> [Exercise]:
Every line below must be reproduced exactly. Copy them all.

[[ Records shown open ]]

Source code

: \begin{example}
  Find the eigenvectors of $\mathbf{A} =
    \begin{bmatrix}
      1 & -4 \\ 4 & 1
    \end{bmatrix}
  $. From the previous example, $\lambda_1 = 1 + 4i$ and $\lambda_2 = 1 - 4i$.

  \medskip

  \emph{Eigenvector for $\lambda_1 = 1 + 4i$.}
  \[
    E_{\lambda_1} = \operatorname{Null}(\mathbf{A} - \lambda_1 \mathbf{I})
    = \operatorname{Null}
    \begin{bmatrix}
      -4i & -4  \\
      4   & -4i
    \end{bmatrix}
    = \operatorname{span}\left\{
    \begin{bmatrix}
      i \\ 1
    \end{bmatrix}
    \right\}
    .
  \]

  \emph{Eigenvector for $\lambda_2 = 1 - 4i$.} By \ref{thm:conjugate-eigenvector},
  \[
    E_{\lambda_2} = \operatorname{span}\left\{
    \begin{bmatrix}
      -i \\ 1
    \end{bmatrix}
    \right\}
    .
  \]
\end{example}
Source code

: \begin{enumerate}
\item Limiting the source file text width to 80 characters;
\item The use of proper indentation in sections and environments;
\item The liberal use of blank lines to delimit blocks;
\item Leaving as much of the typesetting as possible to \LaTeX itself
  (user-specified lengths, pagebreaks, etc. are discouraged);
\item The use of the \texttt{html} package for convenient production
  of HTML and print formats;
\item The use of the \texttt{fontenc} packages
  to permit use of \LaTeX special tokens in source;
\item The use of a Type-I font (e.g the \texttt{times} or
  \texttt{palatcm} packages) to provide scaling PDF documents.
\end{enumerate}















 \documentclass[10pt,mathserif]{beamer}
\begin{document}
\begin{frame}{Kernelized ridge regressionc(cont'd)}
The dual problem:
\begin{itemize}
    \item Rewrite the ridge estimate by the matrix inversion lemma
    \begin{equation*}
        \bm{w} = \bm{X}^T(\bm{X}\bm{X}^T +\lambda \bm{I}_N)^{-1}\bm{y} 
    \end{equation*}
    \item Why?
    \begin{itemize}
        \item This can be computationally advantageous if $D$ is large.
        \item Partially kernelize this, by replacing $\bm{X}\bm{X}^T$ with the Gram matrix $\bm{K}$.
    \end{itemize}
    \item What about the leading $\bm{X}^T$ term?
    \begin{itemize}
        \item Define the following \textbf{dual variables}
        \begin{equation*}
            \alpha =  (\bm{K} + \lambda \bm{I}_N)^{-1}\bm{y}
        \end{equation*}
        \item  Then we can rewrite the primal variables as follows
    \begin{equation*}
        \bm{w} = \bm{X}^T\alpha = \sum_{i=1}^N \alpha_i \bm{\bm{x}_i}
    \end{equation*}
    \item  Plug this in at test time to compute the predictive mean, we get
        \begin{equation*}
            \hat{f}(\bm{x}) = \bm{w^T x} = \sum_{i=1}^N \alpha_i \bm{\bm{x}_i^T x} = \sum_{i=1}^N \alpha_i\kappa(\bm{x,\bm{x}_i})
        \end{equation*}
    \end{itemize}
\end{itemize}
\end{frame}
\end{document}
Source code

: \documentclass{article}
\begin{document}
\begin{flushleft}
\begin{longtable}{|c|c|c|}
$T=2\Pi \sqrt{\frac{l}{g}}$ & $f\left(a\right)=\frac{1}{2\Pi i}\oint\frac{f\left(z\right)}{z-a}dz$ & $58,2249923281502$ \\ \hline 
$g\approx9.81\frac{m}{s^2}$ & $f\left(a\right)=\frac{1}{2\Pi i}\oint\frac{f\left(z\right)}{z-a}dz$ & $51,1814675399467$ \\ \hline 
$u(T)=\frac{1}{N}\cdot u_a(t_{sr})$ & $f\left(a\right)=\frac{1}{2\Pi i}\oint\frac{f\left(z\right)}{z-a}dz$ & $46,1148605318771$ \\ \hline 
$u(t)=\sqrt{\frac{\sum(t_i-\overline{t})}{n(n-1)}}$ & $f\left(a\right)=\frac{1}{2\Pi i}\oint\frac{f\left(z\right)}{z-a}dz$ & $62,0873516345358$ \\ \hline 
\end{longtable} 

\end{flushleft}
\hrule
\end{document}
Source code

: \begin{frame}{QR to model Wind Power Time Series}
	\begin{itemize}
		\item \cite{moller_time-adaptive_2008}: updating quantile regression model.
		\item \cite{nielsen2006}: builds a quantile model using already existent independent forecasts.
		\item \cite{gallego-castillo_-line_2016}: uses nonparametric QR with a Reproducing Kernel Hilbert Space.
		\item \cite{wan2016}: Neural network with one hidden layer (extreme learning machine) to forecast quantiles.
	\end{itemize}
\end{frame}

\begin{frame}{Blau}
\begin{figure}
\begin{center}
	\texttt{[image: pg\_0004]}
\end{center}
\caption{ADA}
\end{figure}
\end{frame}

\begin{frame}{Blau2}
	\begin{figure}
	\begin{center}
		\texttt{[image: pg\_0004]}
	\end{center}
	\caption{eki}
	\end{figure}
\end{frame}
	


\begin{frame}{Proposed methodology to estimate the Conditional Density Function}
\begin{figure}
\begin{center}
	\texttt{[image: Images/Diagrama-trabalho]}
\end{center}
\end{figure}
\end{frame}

[[ Records shown closed ]]

> [Written answer]:
Source code

: \begin{example}
  Find the eigenvectors of $\mathbf{A} =
    \begin{bmatrix}
      1 & -4 \\ 4 & 1
    \end{bmatrix}
  $. From the previous example, $\lambda_1 = 1 + 4i$ and $\lambda_2 = 1 - 4i$.

  \medskip

  \emph{Eigenvector for $\lambda_1 = 1 + 4i$.}
  \[
    E_{\lambda_1} = \operatorname{Null}(\mathbf{A} - \lambda_1 \mathbf{I})
    = \operatorname{Null}
    \begin{bmatrix}
      -4i & -4  \\
      4   & -4i
    \end{bmatrix}
    = \operatorname{span}\left\{
    \begin{bmatrix}
      i \\ 1
    \end{bmatrix}
    \right\}
    .
  \]

  \emph{Eigenvector for $\lambda_2 = 1 - 4i$.} By \ref{thm:conjugate-eigenvector},
  \[
    E_{\lambda_2} = \operatorname{span}\left\{
    \begin{bmatrix}
      -i \\ 1
    \end{bmatrix}
    \right\}
    .
  \]
\end{example}
Source code

: \begin{enumerate}
\item Limiting the source file text width to 80 characters;
\item The use of proper indentation in sections and environments;
\item The liberal use of blank lines to delimit blocks;
\item Leaving as much of the typesetting as possible to \LaTeX itself
  (user-specified lengths, pagebreaks, etc. are discouraged);
\item The use of the \texttt{html} package for convenient production
  of HTML and print formats;
\item The use of the \texttt{fontenc} packages
  to permit use of \LaTeX special tokens in source;
\item The use of a Type-I font (e.g the \texttt{times} or
  \texttt{palatcm} packages) to provide scaling PDF documents.
\end{enumerate}















 \documentclass[10pt,mathserif]{beamer}
\begin{document}
\begin{frame}{Kernelized ridge regressionc(cont'd)}
The dual problem:
\begin{itemize}
    \item Rewrite the ridge estimate by the matrix inversion lemma
    \begin{equation*}
        \bm{w} = \bm{X}^T(\bm{X}\bm{X}^T +\lambda \bm{I}_N)^{-1}\bm{y} 
    \end{equation*}
    \item Why?
    \begin{itemize}
        \item This can be computationally advantageous if $D$ is large.
        \item Partially kernelize this, by replacing $\bm{X}\bm{X}^T$ with the Gram matrix $\bm{K}$.
    \end{itemize}
    \item What about the leading $\bm{X}^T$ term?
    \begin{itemize}
        \item Define the following \textbf{dual variables}
        \begin{equation*}
            \alpha =  (\bm{K} + \lambda \bm{I}_N)^{-1}\bm{y}
        \end{equation*}
        \item  Then we can rewrite the primal variables as follows
    \begin{equation*}
        \bm{w} = \bm{X}^T\alpha = \sum_{i=1}^N \alpha_i \bm{\bm{x}_i}
    \end{equation*}
    \item  Plug this in at test time to compute the predictive mean, we get
        \begin{equation*}
            \hat{f}(\bm{x}) = \bm{w^T x} = \sum_{i=1}^N \alpha_i \bm{\bm{x}_i^T x} = \sum_{i=1}^N \alpha_i\kappa(\bm{x,\bm{x}_i})
        \end{equation*}
    \end{itemize}
\end{itemize}
\end{frame}
\end{document}
Source code

: \documentclass{article}
\begin{document}
\begin{flushleft}
\begin{longtable}{|c|c|c|}
$T=2\Pi \sqrt{\frac{l}{g}}$ & $f\left(a\right)=\frac{1}{2\Pi i}\oint\frac{f\left(z\right)}{z-a}dz$ & $58,2249923281502$ \\ \hline 
$g\approx9.81\frac{m}{s^2}$ & $f\left(a\right)=\frac{1}{2\Pi i}\oint\frac{f\left(z\right)}{z-a}dz$ & $51,1814675399467$ \\ \hline 
$u(T)=\frac{1}{N}\cdot u_a(t_{sr})$ & $f\left(a\right)=\frac{1}{2\Pi i}\oint\frac{f\left(z\right)}{z-a}dz$ & $46,1148605318771$ \\ \hline 
$u(t)=\sqrt{\frac{\sum(t_i-\overline{t})}{n(n-1)}}$ & $f\left(a\right)=\frac{1}{2\Pi i}\oint\frac{f\left(z\right)}{z-a}dz$ & $62,0873516345358$ \\ \hline 
\end{longtable} 

\end{flushleft}
\hrule
\end{document}
Source code

: \begin{frame}{QR to model Wind Power Time Series}
	\begin{itemize}
		\item \cite{moller_time-adaptive_2008}: updating quantile regression model.
		\item \cite{nielsen2006}: builds a quantile model using already existent independent forecasts.
		\item \cite{gallego-castillo_-line_2016}: uses nonparametric QR with a Reproducing Kernel Hilbert Space.
		\item \cite{wan2016}: Neural network with one hidden layer (extreme learning machine) to forecast quantiles.
	\end{itemize}
\end{frame}

\begin{frame}{Blau}
\begin{figure}
\begin{center}
	\texttt{[image: pg\_0004]}
\end{center}
\caption{ADA}
\end{figure}
\end{frame}

\begin{frame}{Blau2}
	\begin{figure}
	\begin{center}
		\texttt{[image: pg\_0004]}
	\end{center}
	\caption{eki}
	\end{figure}
\end{frame}
	


\begin{frame}{Proposed methodology to estimate the Conditional Density Function}
\begin{figure}
\begin{center}
	\texttt{[image: Images/Diagrama-trabalho]}
\end{center}
\end{figure}
\end{frame}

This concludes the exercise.